Il faut aller au plus court et au plus rapide  : on est loin des longs monologues du général De Gaulle où l’interactivité était absente et le ton monotone. Désormais, la popularité et l’écho que peut avoir un membre du personnel politique ne tient plus à sa seule capacité oratoire  : plus il sera apte à rentrer dans le moule audiovisuel, plus il sera présent sur la scène politique, celle-ci étant largement éclairée par les médias, intermédiaires principaux entre le public et ses dirigeants. D’autre part, en plus de ce nouvel impératif de concision, les politiques doivent gérer leur image et leurs paroles face aux nouveaux gardiens de la brièveté médiatique  : les journalistes et les présentateurs télés. Les émissions qui ne durent généralement pas plus d’une ou deux heures (en dehors des périodes électorales) sont pourtant censées balayer un large panel de problématiques, et c’est le rôle des journalistes de faire en sorte que ces questions soient posées et que les personnalités politiques y répondent.
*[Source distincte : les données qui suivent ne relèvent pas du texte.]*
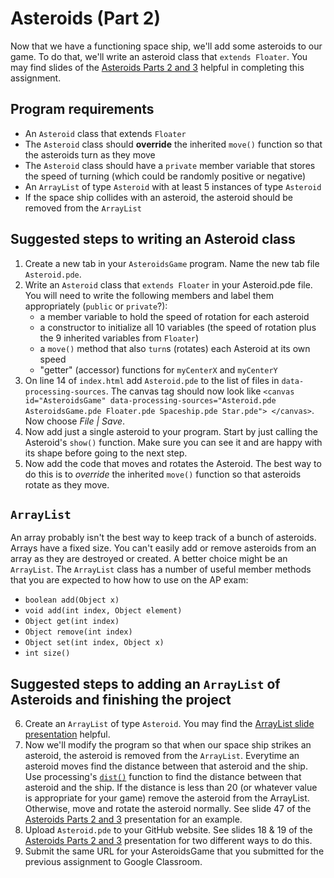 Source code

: Asteroids (Part 2)
==================
Now that we have a functioning space ship, we'll add some asteroids to our game. To do that, we'll write an asteroid class that `extends Floater`. You may find slides of the [Asteroids Parts 2 and 3](https://docs.google.com/presentation/d/18BHIU7ZbeqyV_DKzNzGpg_vm4Oki63K7ZYkOlyPaQE8/edit?usp=sharing) helpful in completing this assignment.

Program requirements
-----------------------------------
* An `Asteroid` class that extends `Floater` 
* The `Asteroid` class should **override** the inherited `move()` function so that the asteroids turn as they move
* The `Asteroid` class should have a `private` member variable that stores the speed of turning (which could be randomly positive or negative)
* An `ArrayList` of type `Asteroid` with at least 5 instances of type `Asteroid`
* If the space ship collides with an asteroid, the asteroid should be removed from the `ArrayList`

Suggested steps to writing an Asteroid class
----------------------------------- 
1. Create a new tab in your `AsteroidsGame` program. Name the new tab file `Asteroid.pde`. 
2. Write an `Asteroid` class that `extends Floater` in your Asteroid.pde file. You will need to
write the following members and label them appropriately (`public` or `private`?):
   - a member variable to hold the speed of rotation for each asteroid
   - a constructor to initialize all 10 variables (the speed of rotation plus the 9 inherited variables from `Floater`)
   - a `move()` method that also `turn`s (rotates) each Asteroid at its own speed
   - "getter" (accessor) functions for `myCenterX` and `myCenterY`
2. On line 14 of `index.html` add `Asteroid.pde` to the list of files in `data-processing-sources`. The canvas tag should now look like `<canvas id="AsteroidsGame" data-processing-sources="Asteroid.pde AsteroidsGame.pde Floater.pde Spaceship.pde Star.pde">
				</canvas>`. Now choose *File | Save*.
4. Now add just a single asteroid to your program. Start by just calling the Asteroid's `show()` function. Make sure you can see it and are happy with its shape before going to the next step.
5. Now add the code that moves and rotates the Asteroid. The best way to do this is to *override* the inherited `move()` function so that asteroids rotate as they move. 

`ArrayList`
-------------------
An array probably isn't the best way to keep track of a bunch of asteroids. Arrays have a fixed size. You can't easily add or remove asteroids from an array as they are destroyed or created. A better choice might be an `ArrayList`. The `ArrayList` class has a number of useful member methods that you are expected to how how to use on the AP exam:
- `boolean add(Object x)`
- `void add(int index, Object element)`
- `Object get(int index)`
- `Object remove(int index)`
- `Object set(int index, Object x)`
- `int size()`

Suggested steps to adding an `ArrayList` of Asteroids and finishing the project
-----------------------------------

6. Create an `ArrayList` of type `Asteroid`. You may find the [ArrayList slide presentation](https://docs.google.com/presentation/d/1yDXGypcooCoeUa7GD99bYooRU1vBk63lC0G2JEOdTaY/edit?usp=sharing) helpful.
7. Now we'll modify the program so that when our space ship strikes an asteroid, the asteroid is removed from the `ArrayList`. Everytime an asteroid moves find the distance between that asteroid and the ship. Use processing's [`dist()`](https://processing.org/reference/dist_.html) function to find the distance between that asteroid and the ship. If the distance is less than 20 (or whatever value is appropriate for your game) remove the asteroid from the ArrayList. Otherwise, move and rotate the asteroid normally. See slide 47 of the [Asteroids Parts 2 and 3](https://docs.google.com/presentation/d/18BHIU7ZbeqyV_DKzNzGpg_vm4Oki63K7ZYkOlyPaQE8/edit?usp=sharing) presentation for an example.
8. Upload `Asteroid.pde` to your GitHub website. See slides 18 & 19 of the [Asteroids Parts 2 and 3](https://docs.google.com/presentation/d/18BHIU7ZbeqyV_DKzNzGpg_vm4Oki63K7ZYkOlyPaQE8/edit?usp=sharing) presentation for two different ways to do this.
9. Submit the same URL for your AsteroidsGame that you submitted for the previous assignment to Google Classroom.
La plupart du temps en effet, le responsable politique n’est plus l’unique maître de son discours  ; invité sur un plateau de télévision (ou pour un entretien dans un journal), c’est rarement lui qui maîtrise les questions, le lieu ou la réalisation.

Si les politiques préparent souvent ces entretiens en amont avec des conseillers en communication (les spin doctors), c’est aux journalistes de diriger et orienter le débat. Ils ont pour mission d’interpeller les dirigeants en leur posant les questions auxquelles ces derniers ne s’attendent pas toujours, et c’est à eux de les amener sur des sujets qui n’étaient initialement pas prévus afin d’éviter la langue de bois.

Un discours formaté en fonction du public ciblé

Malgré cette relative absence de contrôle sur la direction que peut prendre un entretien ou une allocution télévisée, le discours politique est toujours sous-tendu par une préparation en amont qui laisse peu de place au hasard. Au delà du choix des mots employés, c’est aussi le média utilisé qui est mûrement réfléchi. L’homme et la femme politiques ne s’expriment pas de la même manière selon les différentes couches de la population auxquelles ils vont s’adresser. La sélection et le choix du média se font en fonction d’un public ciblé, par rapport à une segmentation sociale préalable.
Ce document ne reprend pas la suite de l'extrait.